I think it's more interesting that way too. You could then have a whole bunch of temperature critters interacting with one another instead of just one big global one.

(I'm not sure what you mean by instantaneity... do you mean something about instantaneousness, or the problem of how the creature is to be instantiated? Instantiation is going to be a problem either way, because you (probably?) don't want to say that the creature just is regions of temperature - somehow it exists in regions of temperature.)
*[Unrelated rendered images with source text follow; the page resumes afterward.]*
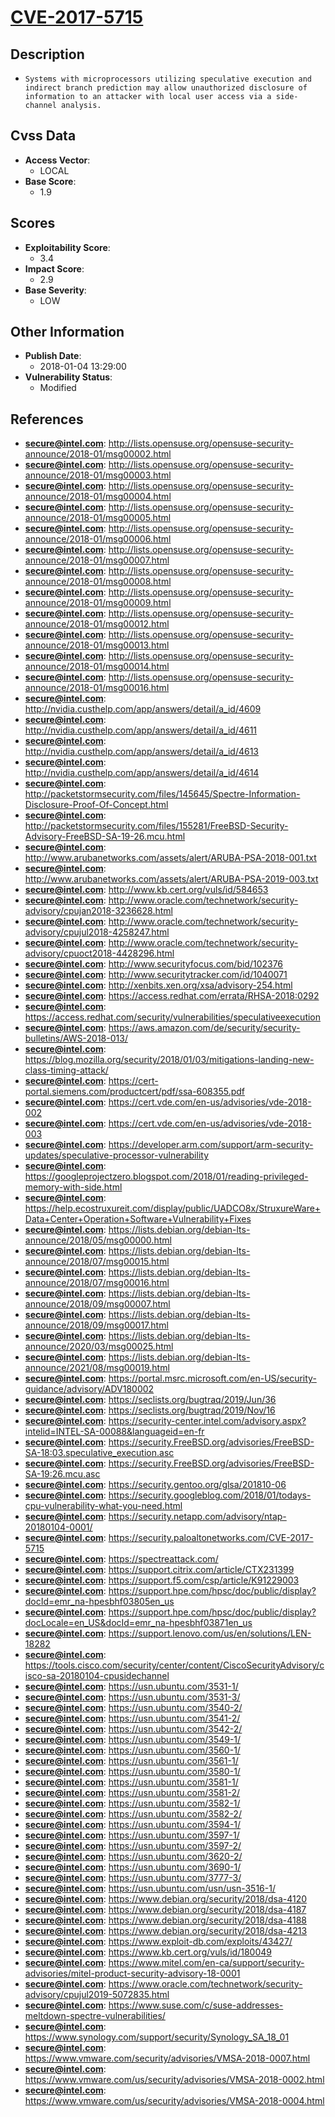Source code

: 
# [CVE-2017-5715](https://cve.mitre.org/cgi-bin/cvename.cgi?name=CVE-2017-5715)

## Description

- `Systems with microprocessors utilizing speculative execution and indirect branch prediction may allow unauthorized disclosure of information to an attacker with local user access via a side-channel analysis.`

## Cvss Data

- **Access Vector**:
  - LOCAL
- **Base Score**:
  - 1.9

## Scores

- **Exploitability Score**:
  - 3.4
- **Impact Score**:
  - 2.9
- **Base Severity**:
  - LOW

## Other Information

- **Publish Date**:
  - 2018-01-04 13:29:00
- **Vulnerability Status**:
  - Modified

## References

- **secure@intel.com**: http://lists.opensuse.org/opensuse-security-announce/2018-01/msg00002.html
- **secure@intel.com**: http://lists.opensuse.org/opensuse-security-announce/2018-01/msg00003.html
- **secure@intel.com**: http://lists.opensuse.org/opensuse-security-announce/2018-01/msg00004.html
- **secure@intel.com**: http://lists.opensuse.org/opensuse-security-announce/2018-01/msg00005.html
- **secure@intel.com**: http://lists.opensuse.org/opensuse-security-announce/2018-01/msg00006.html
- **secure@intel.com**: http://lists.opensuse.org/opensuse-security-announce/2018-01/msg00007.html
- **secure@intel.com**: http://lists.opensuse.org/opensuse-security-announce/2018-01/msg00008.html
- **secure@intel.com**: http://lists.opensuse.org/opensuse-security-announce/2018-01/msg00009.html
- **secure@intel.com**: http://lists.opensuse.org/opensuse-security-announce/2018-01/msg00012.html
- **secure@intel.com**: http://lists.opensuse.org/opensuse-security-announce/2018-01/msg00013.html
- **secure@intel.com**: http://lists.opensuse.org/opensuse-security-announce/2018-01/msg00014.html
- **secure@intel.com**: http://lists.opensuse.org/opensuse-security-announce/2018-01/msg00016.html
- **secure@intel.com**: http://nvidia.custhelp.com/app/answers/detail/a_id/4609
- **secure@intel.com**: http://nvidia.custhelp.com/app/answers/detail/a_id/4611
- **secure@intel.com**: http://nvidia.custhelp.com/app/answers/detail/a_id/4613
- **secure@intel.com**: http://nvidia.custhelp.com/app/answers/detail/a_id/4614
- **secure@intel.com**: http://packetstormsecurity.com/files/145645/Spectre-Information-Disclosure-Proof-Of-Concept.html
- **secure@intel.com**: http://packetstormsecurity.com/files/155281/FreeBSD-Security-Advisory-FreeBSD-SA-19-26.mcu.html
- **secure@intel.com**: http://www.arubanetworks.com/assets/alert/ARUBA-PSA-2018-001.txt
- **secure@intel.com**: http://www.arubanetworks.com/assets/alert/ARUBA-PSA-2019-003.txt
- **secure@intel.com**: http://www.kb.cert.org/vuls/id/584653
- **secure@intel.com**: http://www.oracle.com/technetwork/security-advisory/cpujan2018-3236628.html
- **secure@intel.com**: http://www.oracle.com/technetwork/security-advisory/cpujul2018-4258247.html
- **secure@intel.com**: http://www.oracle.com/technetwork/security-advisory/cpuoct2018-4428296.html
- **secure@intel.com**: http://www.securityfocus.com/bid/102376
- **secure@intel.com**: http://www.securitytracker.com/id/1040071
- **secure@intel.com**: http://xenbits.xen.org/xsa/advisory-254.html
- **secure@intel.com**: https://access.redhat.com/errata/RHSA-2018:0292
- **secure@intel.com**: https://access.redhat.com/security/vulnerabilities/speculativeexecution
- **secure@intel.com**: https://aws.amazon.com/de/security/security-bulletins/AWS-2018-013/
- **secure@intel.com**: https://blog.mozilla.org/security/2018/01/03/mitigations-landing-new-class-timing-attack/
- **secure@intel.com**: https://cert-portal.siemens.com/productcert/pdf/ssa-608355.pdf
- **secure@intel.com**: https://cert.vde.com/en-us/advisories/vde-2018-002
- **secure@intel.com**: https://cert.vde.com/en-us/advisories/vde-2018-003
- **secure@intel.com**: https://developer.arm.com/support/arm-security-updates/speculative-processor-vulnerability
- **secure@intel.com**: https://googleprojectzero.blogspot.com/2018/01/reading-privileged-memory-with-side.html
- **secure@intel.com**: https://help.ecostruxureit.com/display/public/UADCO8x/StruxureWare+Data+Center+Operation+Software+Vulnerability+Fixes
- **secure@intel.com**: https://lists.debian.org/debian-lts-announce/2018/05/msg00000.html
- **secure@intel.com**: https://lists.debian.org/debian-lts-announce/2018/07/msg00015.html
- **secure@intel.com**: https://lists.debian.org/debian-lts-announce/2018/07/msg00016.html
- **secure@intel.com**: https://lists.debian.org/debian-lts-announce/2018/09/msg00007.html
- **secure@intel.com**: https://lists.debian.org/debian-lts-announce/2018/09/msg00017.html
- **secure@intel.com**: https://lists.debian.org/debian-lts-announce/2020/03/msg00025.html
- **secure@intel.com**: https://lists.debian.org/debian-lts-announce/2021/08/msg00019.html
- **secure@intel.com**: https://portal.msrc.microsoft.com/en-US/security-guidance/advisory/ADV180002
- **secure@intel.com**: https://seclists.org/bugtraq/2019/Jun/36
- **secure@intel.com**: https://seclists.org/bugtraq/2019/Nov/16
- **secure@intel.com**: https://security-center.intel.com/advisory.aspx?intelid=INTEL-SA-00088&languageid=en-fr
- **secure@intel.com**: https://security.FreeBSD.org/advisories/FreeBSD-SA-18:03.speculative_execution.asc
- **secure@intel.com**: https://security.FreeBSD.org/advisories/FreeBSD-SA-19:26.mcu.asc
- **secure@intel.com**: https://security.gentoo.org/glsa/201810-06
- **secure@intel.com**: https://security.googleblog.com/2018/01/todays-cpu-vulnerability-what-you-need.html
- **secure@intel.com**: https://security.netapp.com/advisory/ntap-20180104-0001/
- **secure@intel.com**: https://security.paloaltonetworks.com/CVE-2017-5715
- **secure@intel.com**: https://spectreattack.com/
- **secure@intel.com**: https://support.citrix.com/article/CTX231399
- **secure@intel.com**: https://support.f5.com/csp/article/K91229003
- **secure@intel.com**: https://support.hpe.com/hpsc/doc/public/display?docId=emr_na-hpesbhf03805en_us
- **secure@intel.com**: https://support.hpe.com/hpsc/doc/public/display?docLocale=en_US&docId=emr_na-hpesbhf03871en_us
- **secure@intel.com**: https://support.lenovo.com/us/en/solutions/LEN-18282
- **secure@intel.com**: https://tools.cisco.com/security/center/content/CiscoSecurityAdvisory/cisco-sa-20180104-cpusidechannel
- **secure@intel.com**: https://usn.ubuntu.com/3531-1/
- **secure@intel.com**: https://usn.ubuntu.com/3531-3/
- **secure@intel.com**: https://usn.ubuntu.com/3540-2/
- **secure@intel.com**: https://usn.ubuntu.com/3541-2/
- **secure@intel.com**: https://usn.ubuntu.com/3542-2/
- **secure@intel.com**: https://usn.ubuntu.com/3549-1/
- **secure@intel.com**: https://usn.ubuntu.com/3560-1/
- **secure@intel.com**: https://usn.ubuntu.com/3561-1/
- **secure@intel.com**: https://usn.ubuntu.com/3580-1/
- **secure@intel.com**: https://usn.ubuntu.com/3581-1/
- **secure@intel.com**: https://usn.ubuntu.com/3581-2/
- **secure@intel.com**: https://usn.ubuntu.com/3582-1/
- **secure@intel.com**: https://usn.ubuntu.com/3582-2/
- **secure@intel.com**: https://usn.ubuntu.com/3594-1/
- **secure@intel.com**: https://usn.ubuntu.com/3597-1/
- **secure@intel.com**: https://usn.ubuntu.com/3597-2/
- **secure@intel.com**: https://usn.ubuntu.com/3620-2/
- **secure@intel.com**: https://usn.ubuntu.com/3690-1/
- **secure@intel.com**: https://usn.ubuntu.com/3777-3/
- **secure@intel.com**: https://usn.ubuntu.com/usn/usn-3516-1/
- **secure@intel.com**: https://www.debian.org/security/2018/dsa-4120
- **secure@intel.com**: https://www.debian.org/security/2018/dsa-4187
- **secure@intel.com**: https://www.debian.org/security/2018/dsa-4188
- **secure@intel.com**: https://www.debian.org/security/2018/dsa-4213
- **secure@intel.com**: https://www.exploit-db.com/exploits/43427/
- **secure@intel.com**: https://www.kb.cert.org/vuls/id/180049
- **secure@intel.com**: https://www.mitel.com/en-ca/support/security-advisories/mitel-product-security-advisory-18-0001
- **secure@intel.com**: https://www.oracle.com/technetwork/security-advisory/cpujul2019-5072835.html
- **secure@intel.com**: https://www.suse.com/c/suse-addresses-meltdown-spectre-vulnerabilities/
- **secure@intel.com**: https://www.synology.com/support/security/Synology_SA_18_01
- **secure@intel.com**: https://www.vmware.com/security/advisories/VMSA-2018-0007.html
- **secure@intel.com**: https://www.vmware.com/us/security/advisories/VMSA-2018-0002.html
- **secure@intel.com**: https://www.vmware.com/us/security/advisories/VMSA-2018-0004.html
the creature is uniquely defined by T=temperature. And so as we are uniquely defined by time (at time T I am one person - lets ignore relativity) then the creature is uniquely defined by temperature

Uhm... I don't think I get what you mean here. We're not uniquely defined by time. At this current time T (right... NOW!), I exist, you exist, vanoakenfold exists, etc. At any one time I am one person, yes, but it sounded to me like you were saying that giving the temperature would uniquely give you the creature, and this isn't true of us and time. Maybe I'm misinterpreting you.
posted by painquale at 1:24 PM on July 18, 2006


At any one time I am one person, yes,...

Thats all I meant.

I agree it is more interesting if the time axis becomes a (shortened?) spatial axis.

One thing that also occured to me is that the creatures have already evolved and lived their lives based on the highest temperature achieved in the Universe so far (their "temperature age" according to you) In fact, given the Universe is generally cooling down, if they age upwards in temperature their sense of "time" is pretty much backwards to our own.

Definitely a neat idea. Let me recommend Ted Chiang's short story "Story of your life" where the protagonist meets aliens who also have a different sense of Time - they see the Universe not as cause-effect but as least-action or variational principles.